Full Stack DR first performs the following prechecks for the file system :
  • Switchover/Failover/Start Drill:
    • Validates that the source file system is in Active state and should be exported file system
    • Validates that the source file system should not have custom encryption key
    • Validates that all the export present in source file system is mapped with destination mount target as part of file system member property and should be unique (avoid duplication)
    • Validates that there is at least one active Replication policy setup on source file system
    • Validates that the file system member property destination availability domain is in peer region
    • Validates that all the destination mount target configure for source file system exports are in peer region and are in the same availability domain as member property destination availability domain.
    • Validates that the target file system in Active state and should be unexported file system
    • Validates that at least one replication snapshot should be present in target file system
    • Validates that the destination mount targets are having correct TCP/UDP protocol enable. See Configuring VCN Security Rules for File Storage.
  • Stop Drill
    • Validates that the cloned exported file system is present for clean up
    • Validates that the exports are present in cloned exported file system for clean up

Prechecks for Mount/Unmount File System on Compute Instance:

Full Stack DR first performs the following prechecks for the mount/unmount file system on compute instance:
  • Validations for mount/unmount detail member property :
    • Mount details:
      • Validates that the mount target of mount details matches with standby region.
      • Validates that the combination of mount point and export is unique (avoid multiple mounting on same mount point).
    • Unmount details:
      • Validates that the mount target of unmount details matches with primary region.
      • Validates that the export path is present on the mount target of unmount details.
    • Validates that the movable/non-movable compute instance and mount target of mount details are having correct TCP/UDP protocol enable. See Configuring VCN Security Rules for File Storage.
    • Validates for movable/non-movable compute instance, either the primary DR Protection Group should have the mountable file system or destination mount target should have correct export path to mount.
    • Note

      For a failover, the following check is performed in the File System – Mount on Compute Instance step with newly launched compute instance due to unavailability of primary region

    • Validates that the compute instance have the Compute Instance Run Command plugin enabled.
    • Validates that the compute instance has a root-access:
    • Only for Linux operating system, validates that the compute instance has nfs-client installed. For information on how to install nfs-client on compute, see Mounting File Systems From UNIX-Style Instances.
    • Only for Linux operating system, validate that the /etc/fstab in linux operating system should have mount details present with correct mount target IP address/Fully Qualified Domain Name and mount point.
    • For both operating system, validate that the mount point is present on the compute instance

Prechecks for Volume Groups (Block Storage)

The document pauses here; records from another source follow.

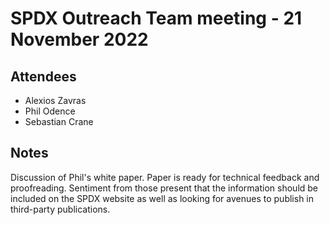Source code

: # SPDX Outreach Team meeting - 21 November 2022

## Attendees

* Alexios Zavras
* Phil Odence
* Sebastian Crane

## Notes

Discussion of Phil's white paper. Paper is ready for technical feedback and proofreading. Sentiment from those present that the information should be included on the SPDX website as well as looking for avenues to publish in third-party publications.


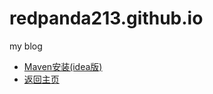 # redpanda213.github.io
my blog

- [Maven安装(idea版)](doc/Maven/Maven的安装配置及创建IDEA项目.md)
- [返回主页](README.md)
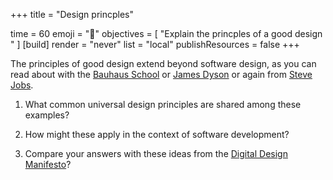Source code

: +++
title = "Design princples"

time = 60
emoji = "🤖"
objectives = [
    "Explain the princples of a good design "
]
[build]
  render = "never"
  list = "local"
  publishResources = false
+++

The principles of good design extend beyond software design, as you can read about with the [Bauhaus School](https://www.theinteriordesigninstitute.com/us/en/blog-bauhaus-design) or [James Dyson](https://medium.com/@ajal.connect/the-genius-of-james-dyson-revolutionizing-design-in-the-household-17e8351958fa) or again from [Steve Jobs](https://fs.blog/steve-jobs-on-design/). 
 
1. What common universal design principles are shared among these examples?

2. How might these apply in the context of software development? 

3. Compare your answers with these ideas from the [Digital Design Manifesto](https://ddp.ireb.org/en/downloads-and-resources/downloads#digital-design-manifest)? 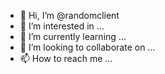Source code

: - 👋 Hi, I’m @randomclient
- 👀 I’m interested in ...
- 🌱 I’m currently learning ...
- 💞️ I’m looking to collaborate on ...
- 📫 How to reach me ...

<!---
randomclient/randomclient is a ✨ special ✨ repository because its `README.md` (this file) appears on your GitHub profile.
You can click the Preview link to take a look at your changes.
--->
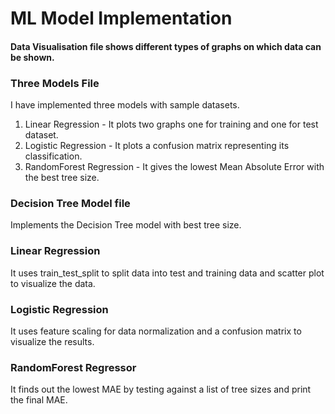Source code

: # ML Model Implementation
#### Data Visualisation file shows different types of graphs on which data can be shown.
### Three Models File
I have implemented three models with sample datasets.
1. Linear Regression - It plots two graphs one for training and one for test dataset.
2. Logistic Regression - It plots a confusion matrix representing its classification.
3. RandomForest Regression - It gives the lowest Mean Absolute Error with the best tree size.
### Decision Tree Model file 
Implements the Decision Tree model with best tree size.
### Linear Regression
It uses train_test_split to split data into test and training data and scatter plot to visualize the data.

### Logistic Regression
It uses feature scaling for data normalization and a confusion matrix to visualize the results.

### RandomForest Regressor
It finds out the lowest MAE by testing against a list of tree sizes and print the final MAE.
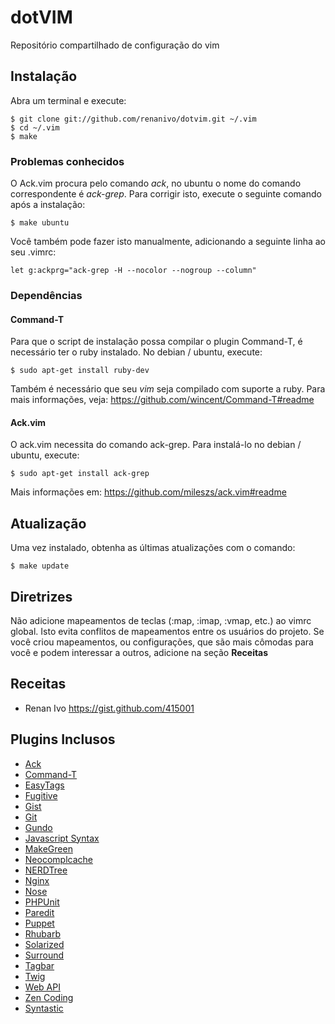 dotVIM
======

Repositório compartilhado de configuração do vim

Instalação
----------
Abra um terminal e execute:

    $ git clone git://github.com/renanivo/dotvim.git ~/.vim
    $ cd ~/.vim
    $ make

### Problemas conhecidos
O Ack.vim procura pelo comando *ack*, no ubuntu o nome do comando correspondente é *ack-grep*. Para corrigir isto, execute o seguinte comando após a instalação:

    $ make ubuntu

Você também pode fazer isto manualmente, adicionando a seguinte linha ao seu .vimrc:

    let g:ackprg="ack-grep -H --nocolor --nogroup --column"

### Dependências

#### Command-T
Para que o script de instalação possa compilar o plugin Command-T, é necessário ter o ruby instalado. No debian / ubuntu, execute:

    $ sudo apt-get install ruby-dev

Também é necessário que seu *vim* seja compilado com suporte a ruby. Para mais informações, veja: https://github.com/wincent/Command-T#readme

#### Ack.vim
O ack.vim necessita do comando ack-grep. Para instalá-lo no debian / ubuntu, execute:

    $ sudo apt-get install ack-grep

Mais informações em: https://github.com/mileszs/ack.vim#readme

Atualização
-----------
Uma vez instalado, obtenha as últimas atualizações com o comando:

    $ make update

Diretrizes
----------

Não adicione mapeamentos de teclas (:map, :imap, :vmap, etc.) ao vimrc global. Isto evita conflitos de mapeamentos entre os usuários do projeto. Se você criou mapeamentos, ou configurações, que são mais cômodas para você e podem interessar a outros, adicione na seção **Receitas**

Receitas
--------
* Renan Ivo https://gist.github.com/415001

Plugins Inclusos
----------------

* [Ack](https://github.com/mileszs/ack.vim)
* [Command-T](https://github.com/wincent/Command-T)
* [EasyTags](https://github.com/xolox/vim-easytags)
* [Fugitive](https://github.com/tpope/vim-fugitive)
* [Gist](https://github.com/mattn/gist-vim)
* [Git](https://github.com/motemen/git-vim)
* [Gundo](https://github.com/sjl/gundo.vim)
* [Javascript Syntax](https://github.com/othree/javascript-syntax.vim)
* [MakeGreen](https://github.com/renanivo/vim-makegreen)
* [Neocomplcache](https://github.com/Shougo/neocomplcache)
* [NERDTree](https://github.com/scrooloose/nerdtree)
* [Nginx](https://github.com/vim-scripts/nginx.vim)
* [Nose](https://github.com/lambdalisue/nose.vim)
* [PHPUnit](https://github.com/afternoon/vim-phpunit)
* [Paredit](https://github.com/vim-scripts/paredit.vim)
* [Puppet](https://github.com/rodjek/vim-puppet/)
* [Rhubarb](https://github.com/tpope/vim-rhubarb)
* [Solarized](https://github.com/altercation/vim-colors-solarized)
* [Surround](https://github.com/tpope/vim-surround)
* [Tagbar](https://github.com/majutsushi/tagbar)
* [Twig](https://github.com/beyondwords/vim-twig)
* [Web API](https://github.com/mattn/webapi-vim)
* [Zen Coding](https://github.com/mattn/zencoding-vim)
* [Syntastic](https://github.com/scrooloose/syntastic)
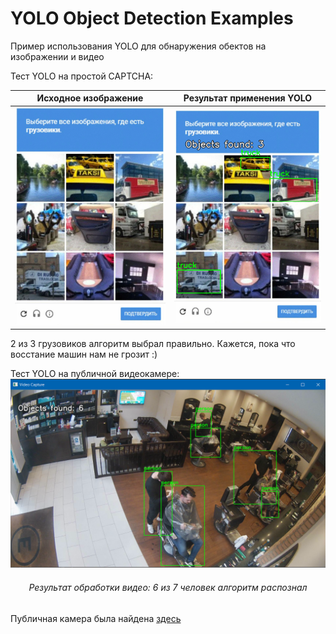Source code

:# YOLO Object Detection Examples
Пример использования YOLO для обнаружения обектов на изображении и видео

Тест YOLO на простой CAPTCHA:

Исходное изображение  |Результат применения YOLO
----------------------|--------------------------
![TRUCK CAPTCHA](https://github.com/EnjiRouz/Yolo-Object-Detection-Examples/blob/master/assets/truck_captcha.png) | ![TRUCK CAPTCHA RESULT](https://github.com/EnjiRouz/Yolo-Object-Detection-Examples/blob/master/assets/truck_captcha_result.png)

2 из 3 грузовиков алгоритм выбрал правильно. Кажется, пока что восстание машин нам не грозит :)

Тест YOLO на публичной видеокамере:
![REALTIME VIDEO DETECTION RESULT](https://github.com/EnjiRouz/Yolo-Object-Detection-Examples/blob/master/assets/video_detection_result.png) 
<h6 align="center">Результат обработки видео: 6 из 7 человек алгоритм распознал</h6>

Публичная камера была найдена [здесь](https://www.insecam.org/en/bytag/Barbershop/)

Full Stack DR first performs the following prechecks for all volume groups added to the primary DRPG. Full Stack DR verifies that:
  • The volume group is in an Available state.
  • The volume group has either replication or backups configured in the standby region. If both are configured, Full Stack DR uses replicas and ignore backups.
  • For intra-region DR that any destination (standby) region replicas are not in the same availability domain (AD).
  • The replica in the standby region is in an Available state, or if backups are used, that at least one backup exists and is Available.
  • The list of volumes in the source volume group match the list of volumes in the standby region replica or backup.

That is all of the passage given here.